In terms of the combining of these three techniques within a single drawing, perhaps the closest parallel to this newly discovered sheet is the splendid Man on Horseback (Study for the Portrait of the Duke of Lerma), drawn in September 1603 and now in Munich.7  The pen-work in that drawing is more detailed and the execution generally tighter than here, but there are considerable similarities in the density of black chalk, and its combination with rather flat areas of wash, especially towards the left of the sheet. The Munich drawing is very likely an earlier work than this, but the comparison highlights how innovative Rubens was, on a technical level, throughout his career, and how ready he always was to experiment with highly original combinations of media in his drawings.
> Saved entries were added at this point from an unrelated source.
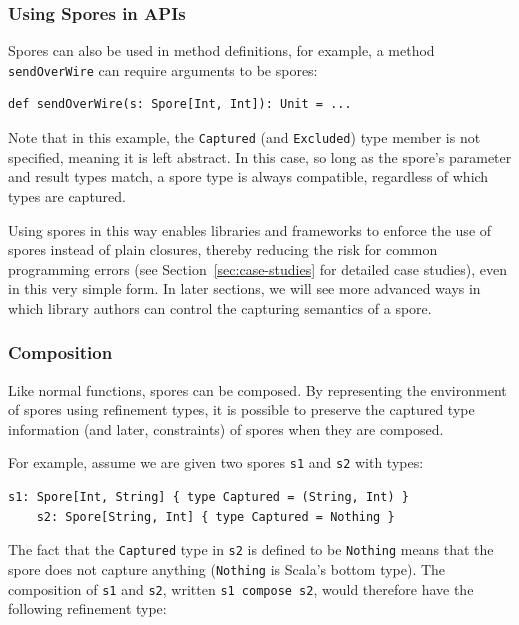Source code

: \documentclass{llncs}
\begin{document}
\subsubsection{Using Spores in APIs}

Spores can also be used in method definitions, for example, a method \verb|sendOverWire| can require arguments to be spores:

\begin{lstlisting}[numbers=none]
    def sendOverWire(s: Spore[Int, Int]): Unit = ...
\end{lstlisting}

\noindent Note that in this example, the \verb|Captured| (and \verb|Excluded|) type
member is not specified, meaning it is left abstract. In this case, so long as
the spore's parameter and result types match, a spore type is always
compatible, regardless of which types are captured.

Using spores in this way enables libraries and frameworks to enforce the use
of spores instead of plain closures, thereby reducing the risk for common
programming errors (see Section~\ref{sec:case-studies} for detailed case
studies), even in this very simple form. In later sections, we will see more
advanced ways in which library authors can control the capturing semantics of
a spore.

\subsubsection{Composition}

Like normal functions, spores can be composed. By representing the environment
of spores using refinement types, it is possible to preserve the captured type
information (and later, constraints) of spores when they are composed.

For example, assume we are given two spores \verb|s1| and \verb|s2| with types:

\begin{lstlisting}[numbers=none]
    s1: Spore[Int, String] { type Captured = (String, Int) }
    s2: Spore[String, Int] { type Captured = Nothing }
\end{lstlisting}

\noindent The fact that the \verb|Captured| type in \verb|s2| is defined to be
\verb|Nothing| means that the spore does not capture anything (\verb|Nothing|
is Scala's bottom type). The composition of \verb|s1| and \verb|s2|, written
\verb|s1 compose s2|, would therefore have the following refinement type:
\end{document}
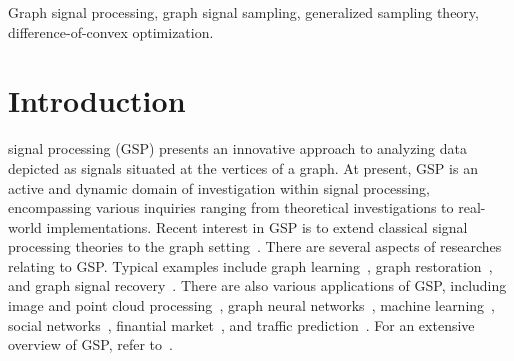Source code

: \documentclass[journal]{IEEEtran}
\begin{document}
\begin{IEEEkeywords}
    Graph signal processing, graph signal sampling, generalized sampling theory, difference-of-convex optimization.
\end{IEEEkeywords}

\IEEEpeerreviewmaketitle

\section{Introduction}
 signal processing (GSP) presents an innovative approach to analyzing data depicted as signals situated at the vertices of a graph.
At present, GSP is an active and dynamic domain of investigation within signal processing, encompassing various inquiries ranging from theoretical investigations to real-world implementations.
Recent interest in GSP is to extend classical signal processing theories to the graph setting~\cite{narang2012perfect,agaskar2013spectral,sandryhaila2014big,shuman2015multiscale,tanaka2020gensamp}.
There are several aspects of researches relating to GSP. 
Typical examples include graph learning~\cite{dong2016learning,egilmez2018graph,liu2019graph,dong2019learning}, graph restoration~\cite{ono2015total,onuki2016graph,nagahama2022graph}, and graph signal recovery~\cite{berger2017graph,yamagata2025robust}.
There are also various applications of GSP, including image and point cloud processing~\cite{cheung2018graph,wang2019dynamic,zare2020fusing,takemoto2022graph}, graph neural networks~\cite{bronstein2017geometric}, machine learning~\cite{chen2014semi,gadde2014active}, social networks~\cite{perozzi2014deepwalk}, finantial market~\cite{saboksayr2021learning}, and traffic prediction~\cite{hasanzadeh2019piecewise}.
For an extensive overview of GSP, refer to~\cite{shuman2013emerging,sandryhaila2013discrete,ortega2018graph}.
\end{document}
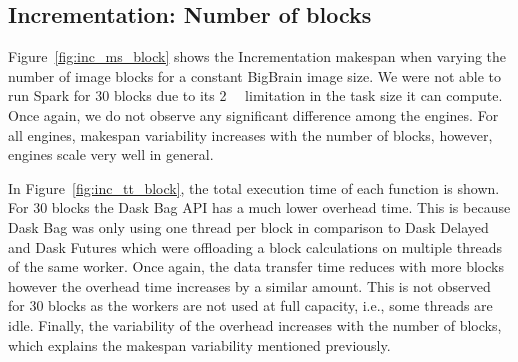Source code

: \documentclass[conference]{IEEEtran}
\begin{document}
\subsection{Incrementation: Number of blocks}

Figure~\ref{fig:inc_ms_block} shows the Incrementation makespan when varying the
number of image blocks for a constant BigBrain image size. We were not able to run
Spark for 30 blocks due to its \SI{2}{\giga\byte} limitation in the task size it can
compute. Once again, we do not observe any significant difference among the engines.
For all engines, makespan variability increases with the number of blocks, however,
engines scale very well in general.


In Figure~\ref{fig:inc_tt_block}, the total execution time of each function is shown.
For 30 blocks the Dask Bag API has a much lower overhead time. This is because Dask
Bag was only using one thread per block in comparison to Dask Delayed and Dask
Futures which were offloading a block calculations on multiple threads of the same
worker. Once again, the data transfer time reduces with more blocks however the
overhead time increases by a similar amount. This is not observed for 30 blocks as
the workers are not used at full capacity, i.e., some threads are idle. Finally, the
variability of the overhead increases with the number of blocks, which explains the
makespan variability mentioned previously.
\end{document}

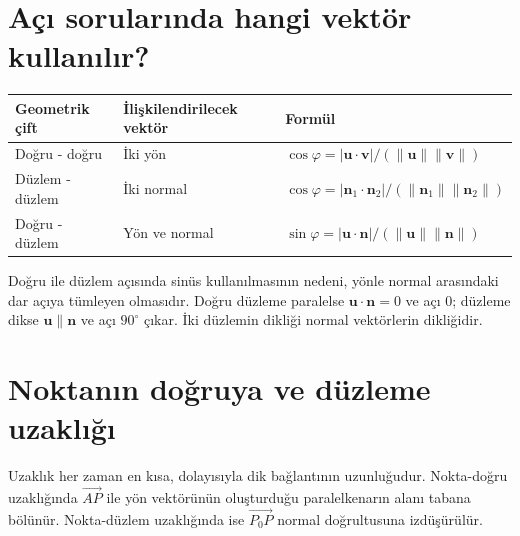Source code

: \section{Açı sorularında hangi vektör kullanılır?}
\begin{center}\small\renewcommand{\arraystretch}{1.35}\begin{tabularx}{\linewidth}{>{\raggedright\arraybackslash}X >{\raggedright\arraybackslash}X >{\raggedright\arraybackslash}X}\toprule
\textbf{Geometrik çift} & \textbf{İlişkilendirilecek vektör} & \textbf{Formül}\\\midrule
Doğru - doğru & İki yön & \(\cos\varphi=|\mathbf u\cdot\mathbf v|/(\|\mathbf u\|\|\mathbf v\|)\)\\
Düzlem - düzlem & İki normal & \(\cos\varphi=|\mathbf n_1\cdot\mathbf n_2|/(\|\mathbf n_1\|\|\mathbf n_2\|)\)\\
Doğru - düzlem & Yön ve normal & \(\sin\varphi=|\mathbf u\cdot\mathbf n|/(\|\mathbf u\|\|\mathbf n\|)\)\\
\bottomrule\end{tabularx}\end{center}
Doğru ile düzlem açısında sinüs kullanılmasının nedeni, yönle normal arasındaki dar açıya tümleyen olmasıdır. Doğru düzleme paralelse \(\mathbf u\cdot\mathbf n=0\) ve açı 0; düzleme dikse \(\mathbf u\parallel\mathbf n\) ve açı \(90^\circ\) çıkar. İki düzlemin dikliği normal vektörlerin dikliğidir.

\section{Noktanın doğruya ve düzleme uzaklığı}
Uzaklık her zaman en kısa, dolayısıyla dik bağlantının uzunluğudur. Nokta-doğru uzaklığında \(\overrightarrow{AP}\) ile yön vektörünün oluşturduğu paralelkenarın alanı tabana bölünür. Nokta-düzlem uzaklığında ise \(\overrightarrow{P_0P}\) normal doğrultusuna izdüşürülür.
In the absence of any information regarding the purpose for which this drawing was made, it can only be rather tentatively dated, but collectively the various comparisons mentioned above suggest that it was most probably executed some time in the late 1610s. Perhaps, like the St. Norbert oil sketch, it was made in connection with a sculptural project.

1.     See Peter C. Sutton and Marjorie E. Wiseman, Drawn by the Brush, Oil Sketches by Peter Paul Rubens, exh. cat., Bruce Museum of Arts and Sciences, Greenwich, CT, and Berkley Art Museum, University of California, 2004-05 pp. 134-37, cat. 13.

2.        Although the paintings that Rubens made for this church were destroyed by fire in 1718, the scheme is recorded though the commission documents, and through early 18th-century copies made by Jacob de Wit and Christian Benjamin Müller. Most broadly similar to our drawing in composition are the representations of St. Athanasius overcoming Arius, and St Ambrose, though both are much more foreshortened, as befits their intended location. See John Rupert Martin, Corpus Rubenianum Ludwig Burchard. Part I. The Ceiling Paintings for the Jesuit Church in Antwerp, London/New York 1968, cats. 19a, 19b, 34.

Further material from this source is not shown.